++++ Extracted records ++++
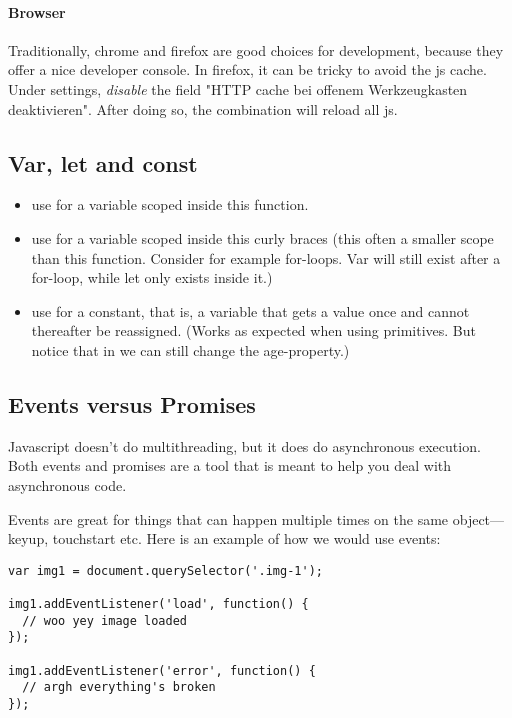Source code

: \paragraph{Browser} Traditionally, chrome and firefox are good choices for development, because they offer a nice developer console. In firefox, it can be tricky to avoid the js cache. Under settings, \emph{disable} the field "HTTP cache bei offenem Werkzeugkasten deaktivieren". After doing so, the combination  will reload all js. 




\subsection{Var, let and const}
\begin{itemize}
    \item use  for a variable scoped inside this function. 
    \item use  for a variable scoped inside this curly braces (this often a smaller scope than this function. Consider for example for-loops. Var will still exist after a for-loop, while let only exists inside it.) 
    \item use  for a constant, that is, a variable that gets a value once and cannot  thereafter be reassigned. (Works as expected when using primitives. But notice that in  we can still change the age-property.)
\end{itemize}


\subsection{Events versus Promises}
Javascript doesn't do multithreading, but it does do asynchronous execution. Both events and promises are a tool that is meant to help you deal with asynchronous code. 

Events are great for things that can happen multiple times on the same object—keyup, touchstart etc. Here is an example of how we would use events: 
\begin{lstlisting}
var img1 = document.querySelector('.img-1');

img1.addEventListener('load', function() {
  // woo yey image loaded
});

img1.addEventListener('error', function() {
  // argh everything's broken
});

\end{lstlisting}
++++
*Directions*. Present each line from the listing that holds the string "inside".

*The answer*.
    \item use  for a variable scoped inside this function. 
    \item use  for a variable scoped inside this curly braces (this often a smaller scope than this function. Consider for example for-loops. Var will still exist after a for-loop, while let only exists inside it.) 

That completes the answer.